Exercise brief:
Please quote exactly the lines below from the line containing "It is then possible" to the line containing "Móviles: Su Estructura", both lines included, and nothing else.

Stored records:
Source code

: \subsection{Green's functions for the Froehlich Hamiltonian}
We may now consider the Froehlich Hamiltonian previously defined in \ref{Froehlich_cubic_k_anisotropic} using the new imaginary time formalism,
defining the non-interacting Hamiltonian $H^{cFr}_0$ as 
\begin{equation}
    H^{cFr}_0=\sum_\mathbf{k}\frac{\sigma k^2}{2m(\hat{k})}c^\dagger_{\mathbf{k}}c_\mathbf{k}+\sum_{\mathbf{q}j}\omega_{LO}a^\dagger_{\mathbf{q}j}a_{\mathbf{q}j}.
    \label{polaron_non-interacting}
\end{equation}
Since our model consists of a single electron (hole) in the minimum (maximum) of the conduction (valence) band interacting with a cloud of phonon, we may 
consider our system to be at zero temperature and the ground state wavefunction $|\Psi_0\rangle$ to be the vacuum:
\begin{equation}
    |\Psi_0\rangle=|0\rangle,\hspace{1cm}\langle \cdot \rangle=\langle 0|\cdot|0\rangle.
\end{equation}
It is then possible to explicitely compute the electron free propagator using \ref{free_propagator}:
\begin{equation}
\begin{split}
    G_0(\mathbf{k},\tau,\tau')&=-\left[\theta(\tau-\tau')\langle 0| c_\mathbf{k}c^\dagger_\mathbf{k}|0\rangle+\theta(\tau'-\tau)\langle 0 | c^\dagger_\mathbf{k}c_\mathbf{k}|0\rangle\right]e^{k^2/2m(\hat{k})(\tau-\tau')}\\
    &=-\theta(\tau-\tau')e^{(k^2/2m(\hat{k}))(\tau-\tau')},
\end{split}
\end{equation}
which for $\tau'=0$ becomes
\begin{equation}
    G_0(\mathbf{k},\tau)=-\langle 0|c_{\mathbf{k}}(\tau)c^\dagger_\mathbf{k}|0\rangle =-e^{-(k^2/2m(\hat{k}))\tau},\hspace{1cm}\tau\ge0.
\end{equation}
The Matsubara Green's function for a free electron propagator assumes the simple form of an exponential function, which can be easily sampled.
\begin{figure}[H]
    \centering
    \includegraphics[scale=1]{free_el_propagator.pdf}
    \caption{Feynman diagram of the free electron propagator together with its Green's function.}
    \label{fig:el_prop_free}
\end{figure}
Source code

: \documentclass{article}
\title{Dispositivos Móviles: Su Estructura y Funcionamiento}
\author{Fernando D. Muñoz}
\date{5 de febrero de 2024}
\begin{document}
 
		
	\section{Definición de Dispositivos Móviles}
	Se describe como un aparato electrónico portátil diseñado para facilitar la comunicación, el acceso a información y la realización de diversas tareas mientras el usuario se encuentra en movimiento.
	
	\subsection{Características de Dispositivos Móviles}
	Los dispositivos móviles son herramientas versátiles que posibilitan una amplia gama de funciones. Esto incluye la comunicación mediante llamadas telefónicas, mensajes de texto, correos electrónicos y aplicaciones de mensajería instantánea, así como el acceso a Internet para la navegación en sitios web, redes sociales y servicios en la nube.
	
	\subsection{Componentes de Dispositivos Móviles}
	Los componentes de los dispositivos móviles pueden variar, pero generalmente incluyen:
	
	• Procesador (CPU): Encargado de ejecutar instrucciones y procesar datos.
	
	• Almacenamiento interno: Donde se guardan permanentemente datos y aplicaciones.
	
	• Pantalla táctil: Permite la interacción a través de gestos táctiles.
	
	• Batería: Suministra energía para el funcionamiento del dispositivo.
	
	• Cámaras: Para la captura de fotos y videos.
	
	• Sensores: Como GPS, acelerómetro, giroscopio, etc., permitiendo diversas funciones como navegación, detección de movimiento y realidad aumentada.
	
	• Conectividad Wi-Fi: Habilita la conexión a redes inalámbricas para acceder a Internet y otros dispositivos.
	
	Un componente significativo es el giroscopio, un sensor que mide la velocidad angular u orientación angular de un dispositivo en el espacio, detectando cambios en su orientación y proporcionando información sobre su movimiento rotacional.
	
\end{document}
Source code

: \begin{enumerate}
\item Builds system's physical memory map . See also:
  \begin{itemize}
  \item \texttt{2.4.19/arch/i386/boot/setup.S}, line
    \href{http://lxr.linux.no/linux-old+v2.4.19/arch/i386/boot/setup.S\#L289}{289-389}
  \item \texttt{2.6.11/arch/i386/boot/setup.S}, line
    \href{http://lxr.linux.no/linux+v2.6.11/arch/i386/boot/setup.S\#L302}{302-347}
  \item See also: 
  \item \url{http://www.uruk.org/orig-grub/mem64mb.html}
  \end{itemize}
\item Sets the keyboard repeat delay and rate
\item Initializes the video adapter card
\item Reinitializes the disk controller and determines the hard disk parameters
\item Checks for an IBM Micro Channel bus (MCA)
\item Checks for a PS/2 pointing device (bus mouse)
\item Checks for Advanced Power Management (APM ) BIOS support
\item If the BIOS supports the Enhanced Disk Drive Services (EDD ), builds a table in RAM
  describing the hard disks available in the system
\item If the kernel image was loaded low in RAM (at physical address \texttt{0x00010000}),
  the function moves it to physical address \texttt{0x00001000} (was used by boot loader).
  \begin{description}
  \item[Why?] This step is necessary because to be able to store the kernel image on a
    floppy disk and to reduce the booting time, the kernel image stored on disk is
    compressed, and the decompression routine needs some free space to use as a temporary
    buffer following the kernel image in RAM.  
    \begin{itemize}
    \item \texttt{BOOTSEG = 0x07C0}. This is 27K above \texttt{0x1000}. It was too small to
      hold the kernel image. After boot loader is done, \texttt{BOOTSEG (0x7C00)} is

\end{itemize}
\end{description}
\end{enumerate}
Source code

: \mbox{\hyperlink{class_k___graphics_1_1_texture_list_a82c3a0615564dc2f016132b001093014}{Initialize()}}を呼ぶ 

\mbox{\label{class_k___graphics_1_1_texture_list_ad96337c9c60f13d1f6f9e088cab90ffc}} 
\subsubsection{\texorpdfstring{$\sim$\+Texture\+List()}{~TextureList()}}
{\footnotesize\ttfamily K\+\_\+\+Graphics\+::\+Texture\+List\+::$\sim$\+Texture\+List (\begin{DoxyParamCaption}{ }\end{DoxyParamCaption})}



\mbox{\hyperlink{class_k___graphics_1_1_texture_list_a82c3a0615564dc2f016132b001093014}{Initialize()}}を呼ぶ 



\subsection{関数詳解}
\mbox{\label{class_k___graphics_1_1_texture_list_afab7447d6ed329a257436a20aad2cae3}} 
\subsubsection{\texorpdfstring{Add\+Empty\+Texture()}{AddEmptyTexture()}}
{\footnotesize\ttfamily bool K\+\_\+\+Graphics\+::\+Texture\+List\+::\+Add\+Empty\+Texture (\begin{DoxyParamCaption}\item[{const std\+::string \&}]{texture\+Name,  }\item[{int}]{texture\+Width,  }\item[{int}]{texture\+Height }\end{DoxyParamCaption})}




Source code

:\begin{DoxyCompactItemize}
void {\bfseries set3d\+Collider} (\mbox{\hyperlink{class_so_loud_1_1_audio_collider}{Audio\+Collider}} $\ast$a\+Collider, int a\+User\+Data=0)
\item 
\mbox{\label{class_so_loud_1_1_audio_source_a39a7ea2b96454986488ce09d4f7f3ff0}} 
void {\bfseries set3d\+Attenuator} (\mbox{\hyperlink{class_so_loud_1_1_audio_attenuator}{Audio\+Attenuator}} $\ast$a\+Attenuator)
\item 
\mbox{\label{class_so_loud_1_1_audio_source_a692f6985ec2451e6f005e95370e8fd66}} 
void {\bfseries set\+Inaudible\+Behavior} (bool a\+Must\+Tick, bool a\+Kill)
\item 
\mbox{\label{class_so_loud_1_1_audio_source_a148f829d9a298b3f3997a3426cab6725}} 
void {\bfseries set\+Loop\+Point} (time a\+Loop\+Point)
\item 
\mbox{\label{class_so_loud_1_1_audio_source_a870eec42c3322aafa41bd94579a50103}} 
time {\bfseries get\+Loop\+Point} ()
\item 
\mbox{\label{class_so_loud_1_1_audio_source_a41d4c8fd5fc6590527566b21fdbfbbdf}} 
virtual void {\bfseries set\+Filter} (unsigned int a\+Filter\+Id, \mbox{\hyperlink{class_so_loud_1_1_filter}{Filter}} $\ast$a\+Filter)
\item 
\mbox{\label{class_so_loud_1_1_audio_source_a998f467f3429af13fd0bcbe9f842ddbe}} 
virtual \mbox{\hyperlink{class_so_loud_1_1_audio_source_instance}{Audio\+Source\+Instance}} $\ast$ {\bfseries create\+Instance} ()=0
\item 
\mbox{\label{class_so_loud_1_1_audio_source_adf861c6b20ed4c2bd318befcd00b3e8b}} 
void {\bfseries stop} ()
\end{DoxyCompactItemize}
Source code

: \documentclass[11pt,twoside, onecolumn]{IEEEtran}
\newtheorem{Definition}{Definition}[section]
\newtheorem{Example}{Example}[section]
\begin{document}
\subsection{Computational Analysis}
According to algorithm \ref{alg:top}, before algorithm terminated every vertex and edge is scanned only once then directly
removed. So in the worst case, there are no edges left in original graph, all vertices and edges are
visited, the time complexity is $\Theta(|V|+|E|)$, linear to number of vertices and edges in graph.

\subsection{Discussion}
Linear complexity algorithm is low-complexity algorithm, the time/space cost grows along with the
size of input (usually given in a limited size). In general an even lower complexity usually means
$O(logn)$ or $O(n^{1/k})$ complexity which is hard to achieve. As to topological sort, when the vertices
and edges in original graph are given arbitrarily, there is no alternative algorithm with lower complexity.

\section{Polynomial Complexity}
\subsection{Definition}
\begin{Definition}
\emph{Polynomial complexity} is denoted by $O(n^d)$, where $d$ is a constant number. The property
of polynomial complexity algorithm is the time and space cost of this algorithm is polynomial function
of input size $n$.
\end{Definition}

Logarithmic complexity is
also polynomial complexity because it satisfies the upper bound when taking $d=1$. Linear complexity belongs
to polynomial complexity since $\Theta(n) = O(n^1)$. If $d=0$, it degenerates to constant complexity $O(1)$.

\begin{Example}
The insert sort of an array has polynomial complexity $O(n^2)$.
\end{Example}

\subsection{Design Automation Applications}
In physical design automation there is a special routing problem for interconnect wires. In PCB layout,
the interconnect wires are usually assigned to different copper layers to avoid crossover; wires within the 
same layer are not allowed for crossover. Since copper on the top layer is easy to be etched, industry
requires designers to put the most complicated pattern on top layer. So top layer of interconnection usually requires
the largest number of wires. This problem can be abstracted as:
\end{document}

Exercise result:
It is then possible to explicitely compute the electron free propagator using \ref{free_propagator}:
\begin{equation}
\begin{split}
    G_0(\mathbf{k},\tau,\tau')&=-\left[\theta(\tau-\tau')\langle 0| c_\mathbf{k}c^\dagger_\mathbf{k}|0\rangle+\theta(\tau'-\tau)\langle 0 | c^\dagger_\mathbf{k}c_\mathbf{k}|0\rangle\right]e^{k^2/2m(\hat{k})(\tau-\tau')}\\
    &=-\theta(\tau-\tau')e^{(k^2/2m(\hat{k}))(\tau-\tau')},
\end{split}
\end{equation}
which for $\tau'=0$ becomes
\begin{equation}
    G_0(\mathbf{k},\tau)=-\langle 0|c_{\mathbf{k}}(\tau)c^\dagger_\mathbf{k}|0\rangle =-e^{-(k^2/2m(\hat{k}))\tau},\hspace{1cm}\tau\ge0.
\end{equation}
The Matsubara Green's function for a free electron propagator assumes the simple form of an exponential function, which can be easily sampled.
\begin{figure}[H]
    \centering
    \includegraphics[scale=1]{free_el_propagator.pdf}
    \caption{Feynman diagram of the free electron propagator together with its Green's function.}
    \label{fig:el_prop_free}
\end{figure}
Source code

: \documentclass{article}
\title{Dispositivos Móviles: Su Estructura y Funcionamiento}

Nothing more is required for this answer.